Stoneburner Transitioning to Tight End

Stoneburner Transitioning to Tight End


Stoneburner Transitioning to Tight End

When Jake Stoneburner arrived at Ohio State for spring practice in 2008, the Dublin Coffman graduate hoped to compete for playing time at receiver and insert himself as another weapon in the OSU offense.

By Mark Silverman

Things have changed.

After Stoneburner was forced to redshirt last season due to a stress fracture in his right shin, the coaching staff determined that tight end was a better fit for the freshman. Stoneburner came to campus at 6-foot-5 and 225 pounds. He has gained almost 20 pounds since, but still has the speed of a wideout.

The Buckeyes should benefit from the transition as production at the tight end position has deteriorated since 2003. The duo of Ben Hartsock and Ryan Hamby made a combined 51 catches that season and there has been a lack of a short passing game ever since.

Stoneburner brings a skill set to tight end that has been vacant since the departure of Rickey Dudley following the 1995 season. Not that Stoneburner should be compared to Dudley in this stage of his career, but the athleticism and potential is worth mentioning.

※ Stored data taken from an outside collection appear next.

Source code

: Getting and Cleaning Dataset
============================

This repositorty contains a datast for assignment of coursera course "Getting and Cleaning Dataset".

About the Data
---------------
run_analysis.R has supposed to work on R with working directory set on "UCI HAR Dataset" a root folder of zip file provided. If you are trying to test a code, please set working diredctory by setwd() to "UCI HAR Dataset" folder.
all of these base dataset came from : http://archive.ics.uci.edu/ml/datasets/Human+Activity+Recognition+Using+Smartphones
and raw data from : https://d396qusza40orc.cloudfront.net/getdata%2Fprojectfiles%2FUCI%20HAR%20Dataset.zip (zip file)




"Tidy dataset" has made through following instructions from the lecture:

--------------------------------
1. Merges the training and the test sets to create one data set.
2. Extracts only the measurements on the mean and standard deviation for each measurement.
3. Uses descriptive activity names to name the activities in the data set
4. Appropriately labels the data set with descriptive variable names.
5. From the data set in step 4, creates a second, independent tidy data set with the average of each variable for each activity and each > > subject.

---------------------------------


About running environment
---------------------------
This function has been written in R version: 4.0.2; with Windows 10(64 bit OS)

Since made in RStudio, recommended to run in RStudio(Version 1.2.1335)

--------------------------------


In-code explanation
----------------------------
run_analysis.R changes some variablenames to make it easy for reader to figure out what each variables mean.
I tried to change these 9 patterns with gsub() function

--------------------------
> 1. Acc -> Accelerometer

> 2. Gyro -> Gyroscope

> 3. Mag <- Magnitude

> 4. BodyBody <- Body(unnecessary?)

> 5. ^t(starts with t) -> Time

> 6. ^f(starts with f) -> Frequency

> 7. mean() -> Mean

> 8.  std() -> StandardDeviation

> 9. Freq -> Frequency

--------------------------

Although the blocking aspect of his game is unproven, Stoneburner’s speed should enable him to separate from linebackers and find holes in the middle of the field. What could separate Stoneburner from previous OSU tight ends is yards gained after the catch.

Assuming he stays healthy, Stoneburner has a chance to showcase his speed and agility at tight end and modernize the position to a level that Ohio State fans aren’t accustomed to seeing.